:: Task details ::
Go through the material and copy each line in which the word "partonic" shows up.

:: Material provided ::
────────────────────

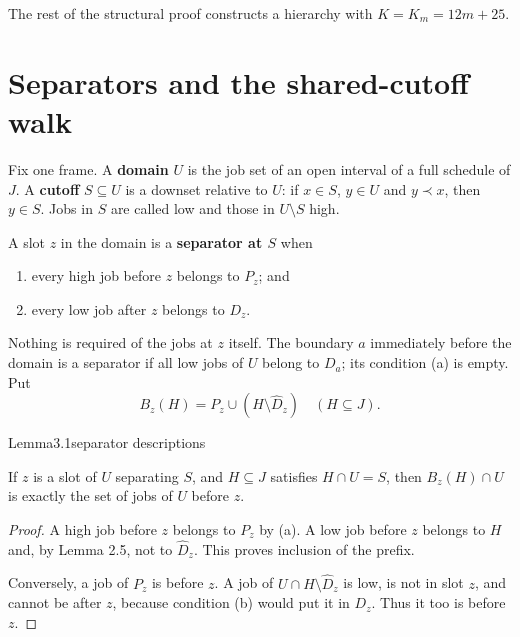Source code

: The rest of the structural proof constructs a hierarchy with \(K=K_m=12m+25\).

\section{Separators and the shared-cutoff walk}

Fix one frame. A \textbf{domain} \(U\) is the job set of an open interval of a full schedule of \(J\). A \textbf{cutoff} \(S\subseteq U\) is a downset relative to \(U\): if \(x\in S\), \(y\in U\) and \(y\prec x\), then \(y\in S\). Jobs in \(S\) are called low and those in \(U\setminus S\) high.

A slot \(z\) in the domain is a \textbf{separator at \(S\)} when

\begin{enumerate}
\def\labelenumi{(\alph{enumi})}
\item
  every high job before \(z\) belongs to \(P_z\); and
\item
  every low job after \(z\) belongs to \(D_z\).
\end{enumerate}

Nothing is required of the jobs at \(z\) itself. The boundary \(a\) immediately before the domain is a separator if all low jobs of \(U\) belong to \(D_a\); its condition (a) is empty. Put \[
B_z(H)=P_z\cup(H\setminus\widehat D_z)
\quad(H\subseteq J).
\tag{3.1}
\]

\begin{numbered}{Lemma}{3.1}{separator descriptions}

If \(z\) is a slot of \(U\) separating \(S\), and \(H\subseteq J\) satisfies \(H\cap U=S\), then \(B_z(H)\cap U\) is exactly the set of jobs of \(U\) before \(z\).

\end{numbered}

\begin{proof}
A high job before \(z\) belongs to \(P_z\) by (a). A low job before \(z\) belongs to \(H\) and, by Lemma 2.5, not to \(\widehat D_z\). This proves inclusion of the prefix.

Conversely, a job of \(P_z\) is before \(z\). A job of \(U\cap H\setminus\widehat D_z\) is low, is not in slot \(z\), and cannot be after \(z\), because condition (b) would put it in \(D_z\). Thus it too is before \(z\).
\end{proof}

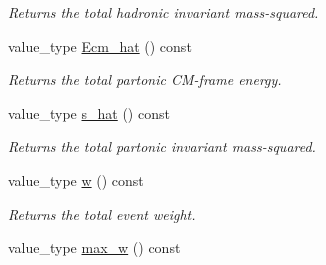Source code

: \begin{DoxyCompactItemize}
\begin{DoxyCompactList}\small\item\em Returns the total hadronic invariant mass-\/squared. \end{DoxyCompactList}\item 
\hypertarget{a00441_a19143c958a21b0c29eabfdabb086181a}{value\-\_\-type \hyperlink{a00441_a19143c958a21b0c29eabfdabb086181a}{Ecm\-\_\-hat} () const }\label{a00441_a19143c958a21b0c29eabfdabb086181a}

\begin{DoxyCompactList}\small\item\em Returns the total partonic C\-M-\/frame energy. \end{DoxyCompactList}\item 
\hypertarget{a00441_aefbfe8858098c6dabea063631f206864}{value\-\_\-type \hyperlink{a00441_aefbfe8858098c6dabea063631f206864}{s\-\_\-hat} () const }\label{a00441_aefbfe8858098c6dabea063631f206864}

\begin{DoxyCompactList}\small\item\em Returns the total partonic invariant mass-\/squared. \end{DoxyCompactList}\item 
\hypertarget{a00441_a7129e1370ce585ae74defff94878d680}{value\-\_\-type \hyperlink{a00441_a7129e1370ce585ae74defff94878d680}{w} () const }\label{a00441_a7129e1370ce585ae74defff94878d680}

\begin{DoxyCompactList}\small\item\em Returns the total event weight. \end{DoxyCompactList}\item 
\hypertarget{a00441_a1d5f904414f9b7a2d505b0e1a434650c}{value\-\_\-type \hyperlink{a00441_a1d5f904414f9b7a2d505b0e1a434650c}{max\-\_\-w} () const }\label{a00441_a1d5f904414f9b7a2d505b0e1a434650c}


\end{DoxyCompactItemize}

────────────────────

:: Solved exercise ::
\begin{DoxyCompactList}\small\item\em Returns the total partonic C\-M-\/frame energy. \end{DoxyCompactList}\item 
\begin{DoxyCompactList}\small\item\em Returns the total partonic invariant mass-\/squared. \end{DoxyCompactList}\item 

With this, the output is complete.